# Exercise input
■ ■ ■

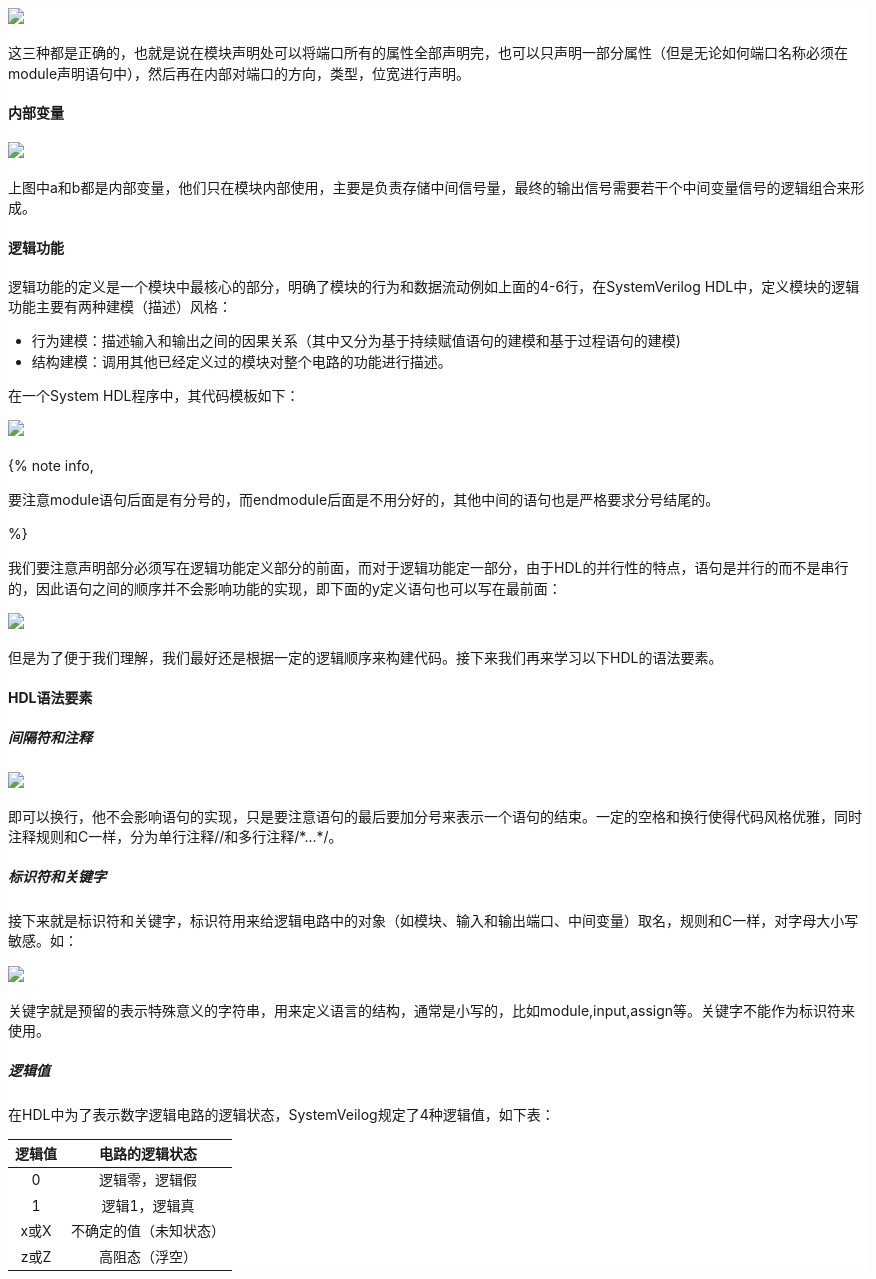 ![](https://gitee.com/Langwenchong/figure-bed/raw/master/20210320194059.png)

这三种都是正确的，也就是说在模块声明处可以将端口所有的属性全部声明完，也可以只声明一部分属性（但是无论如何端口名称必须在module声明语句中），然后再在内部对端口的方向，类型，位宽进行声明。

#### 内部变量

![](https://gitee.com/Langwenchong/figure-bed/raw/master/20210320192917.png)

上图中a和b都是内部变量，他们只在模块内部使用，主要是负责存储中间信号量，最终的输出信号需要若干个中间变量信号的逻辑组合来形成。

#### 逻辑功能

逻辑功能的定义是一个模块中最核心的部分，明确了模块的行为和数据流动例如上面的4-6行，在SystemVerilog HDL中，定义模块的逻辑功能主要有两种建模（描述）风格：

- 行为建模：描述输入和输出之间的因果关系（其中又分为基于持续赋值语句的建模和基于过程语句的建模)
- 结构建模：调用其他已经定义过的模块对整个电路的功能进行描述。

在一个System HDL程序中，其代码模板如下：

![](https://gitee.com/Langwenchong/figure-bed/raw/master/20210320194708.png)

{% note info, 

要注意module语句后面是有分号的，而endmodule后面是不用分好的，其他中间的语句也是严格要求分号结尾的。

%} 

我们要注意声明部分必须写在逻辑功能定义部分的前面，而对于逻辑功能定一部分，由于HDL的并行性的特点，语句是并行的而不是串行的，因此语句之间的顺序并不会影响功能的实现，即下面的y定义语句也可以写在最前面：

![](https://gitee.com/Langwenchong/figure-bed/raw/master/20210320194850.png)

但是为了便于我们理解，我们最好还是根据一定的逻辑顺序来构建代码。接下来我们再来学习以下HDL的语法要素。

#### HDL语法要素

##### 间隔符和注释

![](https://gitee.com/Langwenchong/figure-bed/raw/master/20210320195151.png)

即可以换行，他不会影响语句的实现，只是要注意语句的最后要加分号来表示一个语句的结束。一定的空格和换行使得代码风格优雅，同时注释规则和C一样，分为单行注释//和多行注释/\*...\*/。

##### 标识符和关键字

接下来就是标识符和关键字，标识符用来给逻辑电路中的对象（如模块、输入和输出端口、中间变量）取名，规则和C一样，对字母大小写敏感。如：

![](https://gitee.com/Langwenchong/figure-bed/raw/master/20210320195508.png)

关键字就是预留的表示特殊意义的字符串，用来定义语言的结构，通常是小写的，比如module,input,assign等。关键字不能作为标识符来使用。

##### 逻辑值

在HDL中为了表示数字逻辑电路的逻辑状态，SystemVeilog规定了4种逻辑值，如下表：

| 逻辑值 |     电路的逻辑状态     |
| :----: | :--------------------: |
|   0    |     逻辑零，逻辑假     |
|   1    |     逻辑1，逻辑真      |
|  x或X  | 不确定的值（未知状态） |
|  z或Z  |     高阻态（浮空）     |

■ ■ ■

# The problem
Reproduce each entry exactly as given; no pictures, please.

# Written reply
 ![](https://gitee.com/Langwenchong/figure-bed/raw/master/20210320194059.png)

这三种都是正确的，也就是说在模块声明处可以将端口所有的属性全部声明完，也可以只声明一部分属性（但是无论如何端口名称必须在module声明语句中），然后再在内部对端口的方向，类型，位宽进行声明。

#### 内部变量

![](https://gitee.com/Langwenchong/figure-bed/raw/master/20210320192917.png)

上图中a和b都是内部变量，他们只在模块内部使用，主要是负责存储中间信号量，最终的输出信号需要若干个中间变量信号的逻辑组合来形成。

#### 逻辑功能

逻辑功能的定义是一个模块中最核心的部分，明确了模块的行为和数据流动例如上面的4-6行，在SystemVerilog HDL中，定义模块的逻辑功能主要有两种建模（描述）风格：

- 行为建模：描述输入和输出之间的因果关系（其中又分为基于持续赋值语句的建模和基于过程语句的建模)
- 结构建模：调用其他已经定义过的模块对整个电路的功能进行描述。

在一个System HDL程序中，其代码模板如下：

![](https://gitee.com/Langwenchong/figure-bed/raw/master/20210320194708.png)

{% note info, 

要注意module语句后面是有分号的，而endmodule后面是不用分好的，其他中间的语句也是严格要求分号结尾的。

%} 

我们要注意声明部分必须写在逻辑功能定义部分的前面，而对于逻辑功能定一部分，由于HDL的并行性的特点，语句是并行的而不是串行的，因此语句之间的顺序并不会影响功能的实现，即下面的y定义语句也可以写在最前面：

![](https://gitee.com/Langwenchong/figure-bed/raw/master/20210320194850.png)

但是为了便于我们理解，我们最好还是根据一定的逻辑顺序来构建代码。接下来我们再来学习以下HDL的语法要素。

#### HDL语法要素

##### 间隔符和注释

![](https://gitee.com/Langwenchong/figure-bed/raw/master/20210320195151.png)

即可以换行，他不会影响语句的实现，只是要注意语句的最后要加分号来表示一个语句的结束。一定的空格和换行使得代码风格优雅，同时注释规则和C一样，分为单行注释//和多行注释/\*...\*/。

##### 标识符和关键字

接下来就是标识符和关键字，标识符用来给逻辑电路中的对象（如模块、输入和输出端口、中间变量）取名，规则和C一样，对字母大小写敏感。如：

![](https://gitee.com/Langwenchong/figure-bed/raw/master/20210320195508.png)

关键字就是预留的表示特殊意义的字符串，用来定义语言的结构，通常是小写的，比如module,input,assign等。关键字不能作为标识符来使用。

##### 逻辑值

在HDL中为了表示数字逻辑电路的逻辑状态，SystemVeilog规定了4种逻辑值，如下表：

| 逻辑值 |     电路的逻辑状态     |
| :----: | :--------------------: |
|   0    |     逻辑零，逻辑假     |
|   1    |     逻辑1，逻辑真      |
|  x或X  | 不确定的值（未知状态） |
|  z或Z  |     高阻态（浮空）     |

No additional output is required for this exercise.